■ **INFORMATION PROVIDED**:
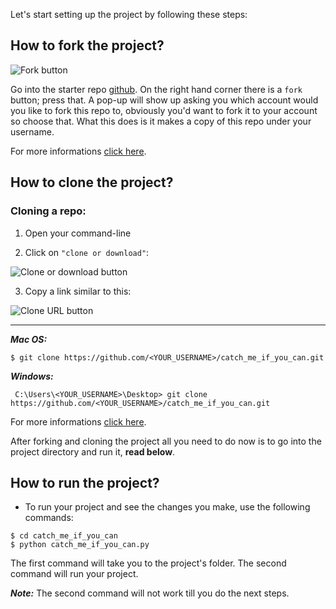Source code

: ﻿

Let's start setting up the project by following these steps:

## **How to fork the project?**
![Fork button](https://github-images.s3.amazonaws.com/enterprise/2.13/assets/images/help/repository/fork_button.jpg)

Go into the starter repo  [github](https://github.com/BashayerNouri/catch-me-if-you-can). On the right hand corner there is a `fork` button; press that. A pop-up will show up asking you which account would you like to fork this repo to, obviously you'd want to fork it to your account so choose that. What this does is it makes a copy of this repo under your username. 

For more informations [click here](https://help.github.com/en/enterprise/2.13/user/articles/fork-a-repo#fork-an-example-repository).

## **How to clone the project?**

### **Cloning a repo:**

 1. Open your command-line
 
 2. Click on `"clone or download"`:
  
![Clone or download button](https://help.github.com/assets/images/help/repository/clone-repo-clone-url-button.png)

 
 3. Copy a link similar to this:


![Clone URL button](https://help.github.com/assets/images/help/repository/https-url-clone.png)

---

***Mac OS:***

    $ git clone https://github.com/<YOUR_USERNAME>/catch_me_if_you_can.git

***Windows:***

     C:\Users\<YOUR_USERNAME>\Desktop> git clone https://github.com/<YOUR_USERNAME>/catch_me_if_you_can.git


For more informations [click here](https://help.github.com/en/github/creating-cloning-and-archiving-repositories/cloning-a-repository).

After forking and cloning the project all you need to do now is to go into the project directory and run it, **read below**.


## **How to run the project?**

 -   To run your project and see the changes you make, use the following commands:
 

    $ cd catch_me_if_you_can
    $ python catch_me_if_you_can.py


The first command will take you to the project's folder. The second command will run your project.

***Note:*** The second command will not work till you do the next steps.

...

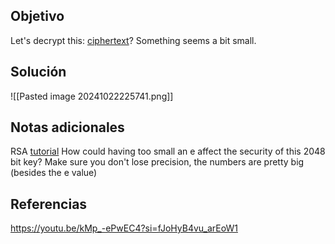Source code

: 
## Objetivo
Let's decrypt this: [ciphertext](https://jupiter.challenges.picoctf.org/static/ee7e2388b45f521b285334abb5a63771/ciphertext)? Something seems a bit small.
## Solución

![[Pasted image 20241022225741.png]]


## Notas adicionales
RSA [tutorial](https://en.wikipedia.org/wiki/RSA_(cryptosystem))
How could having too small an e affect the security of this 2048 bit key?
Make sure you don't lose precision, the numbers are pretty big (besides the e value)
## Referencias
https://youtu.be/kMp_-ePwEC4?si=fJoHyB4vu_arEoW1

--

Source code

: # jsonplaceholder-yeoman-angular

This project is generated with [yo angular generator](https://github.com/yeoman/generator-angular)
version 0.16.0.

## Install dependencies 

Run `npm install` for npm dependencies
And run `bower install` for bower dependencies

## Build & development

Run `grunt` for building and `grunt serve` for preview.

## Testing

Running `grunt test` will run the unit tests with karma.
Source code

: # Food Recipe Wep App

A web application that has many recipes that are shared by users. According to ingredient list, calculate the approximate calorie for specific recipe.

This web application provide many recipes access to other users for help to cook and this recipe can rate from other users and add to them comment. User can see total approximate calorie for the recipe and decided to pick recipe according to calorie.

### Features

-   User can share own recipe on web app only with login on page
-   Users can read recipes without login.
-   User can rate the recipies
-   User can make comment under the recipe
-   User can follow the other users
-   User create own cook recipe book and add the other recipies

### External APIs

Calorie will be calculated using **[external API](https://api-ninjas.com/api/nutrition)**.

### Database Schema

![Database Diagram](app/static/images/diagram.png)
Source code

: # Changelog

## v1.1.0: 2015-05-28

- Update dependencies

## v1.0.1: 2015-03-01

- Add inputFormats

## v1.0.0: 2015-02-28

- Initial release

■ **PROBLEM REQUIREMENTS**: Please go through the data above and copy every line that has the word "angular".

■ **RESULT**:
: # jsonplaceholder-yeoman-angular
This project is generated with [yo angular generator](https://github.com/yeoman/generator-angular)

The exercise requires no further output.